On the other hand, the liberal hawk agenda that most think tanks espouse is not just about facilitating arms sales for breakfast, lunch, and dinner. It’s also a commitment to global primacy that requires the US to try and be the jingo of choice for capitalist governments—whether liberal or authoritarian—all over the world. Colby is a primacist when it comes to guns, bombs, and World War III with China, but one who’s more selective about US security commitments than what the think tanks lobby for (because he believes that prepping for war with China requires the singleminded sacrifice of everything else).
But the issue is not just that Colby finds himself in the barrel because he’s a contrarian. He’s a contrarian because he decided that he should be the embodiment of MAGA ideology at the level of policy and that’s why he’s been setup for failure.
Colby is an agent of ideology, as are most technocrats who pledge their services to power. If you haven’t experienced the mainstream think tank world first hand, it’s hard to convey how much it’s a world where you swim in political ideology and the real world of consequences don’t impact you personally at all. How could it when your life mostly consists of sitting on panels, dining at Old Ebbitt Grill, and having extremely inconvenient meetings with government officials where you spend as much time commuting and getting through security as you do actually talking to someone?
It’s worth recalling that the MAGA ideology that has crystallised in the form of the America First Policy Institute, Heritage’s Project 2025, and sychophants like Colby and JD Vance did not exist 10 years ago. Everything that these folks Stan for now is stuff that was a byproduct of rationalizing Trump’s improvisations. Do you think the coalition of oligarchs and white nationalists—or the mass of workers it exploits—hinges on whether we sell Tomahawk missiles to Ukraine? No, that’s made-up shit by policy geeks who are trying to calibrate themselves to Trump’s whims.
What has taken shape as MAGA’s policy agenda is the reactionary technocrat’s attempt at slavishly trying to impose coherence on the whims of a mad king who does not feel beholden to the form or content that the new technocrats treat as religion. It’s that very truth that finds us in a moment where the MAGA coalition may be collapsing from its contradictions right now.
Colby made a bet with his career: Be the policy expression of the “MAGA voice.” It got him his current job. But it also got him his current troubles.
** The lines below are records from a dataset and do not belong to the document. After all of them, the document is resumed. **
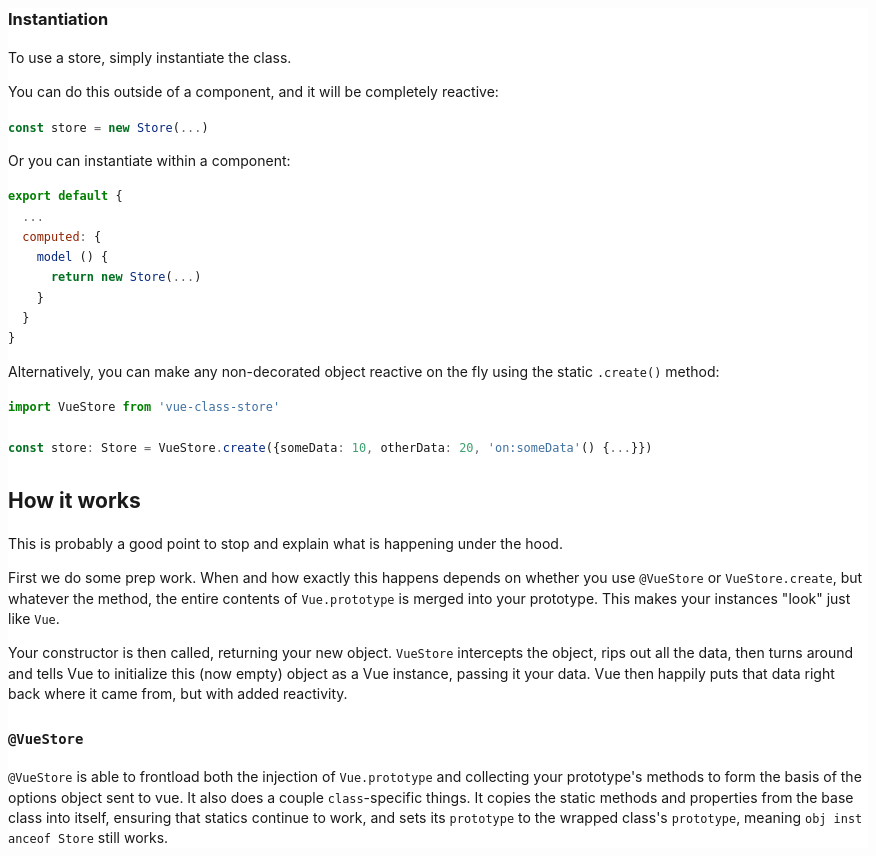 ### Instantiation

To use a store, simply instantiate the class.

You can do this outside of a component, and it will be completely reactive:

```typescript
const store = new Store(...)
```

Or you can instantiate within a component:

```javascript
export default {
  ...
  computed: {
    model () {
      return new Store(...)
    }
  }
}
```

Alternatively, you can make any non-decorated object reactive on the fly using the static `.create()` method:

```typescript
import VueStore from 'vue-class-store'

const store: Store = VueStore.create({someData: 10, otherData: 20, 'on:someData'() {...}})
```

## How it works

This is probably a good point to stop and explain what is happening under the hood. 

First we do some prep work. When and how exactly this happens depends on whether you use `@VueStore` or
`VueStore.create`, but whatever the method, the entire contents of `Vue.prototype` is merged into your prototype. This
makes your instances "look" just like `Vue`.

Your constructor is then called, returning your new object. `VueStore` intercepts the object, rips out all the data,
then turns around and tells Vue to initialize this (now empty) object as a Vue instance, passing it your data. Vue then
happily puts that data right back where it came from, but with added reactivity.

### `@VueStore`
`@VueStore` is able to frontload both the injection of `Vue.prototype` and collecting your prototype's methods to form
the basis of the options object sent to vue. It also does a couple `class`-specific things. It copies the static methods
and properties from the base class into itself, ensuring that statics continue to work, and sets its `prototype` to the
wrapped class's `prototype`, meaning `obj instanceof Store` still works.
3.5% is an arbitrary military spending benchmark and an absurd amount of money for any country to devote to war prepping. South Korean conservatives love-hate Colby; they know that when the US finally leaves South Korea, it will be because of people like Colby, but they love his public record of rather brashly arguing in favor of South Korea obtaining nuclear weapons.
Colby no doubt has a hand in the suspension of aid to Taiwan, but his position, the USDP, is but one player of many in a foreign military sales process that’s officially run out of Rubio’s State Department.
All the reporting and social media speculation about the NDS has been incorrect but I have to explain why another day.
People probably don’t remember this but when he got hired as a deputy assistant secretary in Trump 1.0, it was because Republicans had no A Tam, B Team, or C Team—they were scraping the talent barrel because most Republican foreign policy hands and publicly declared themselves #NeverTrump. I only mention that now because Colby’s current position is a very powerful one, endowed with far more responsibility than he’s ever had in his privileged life.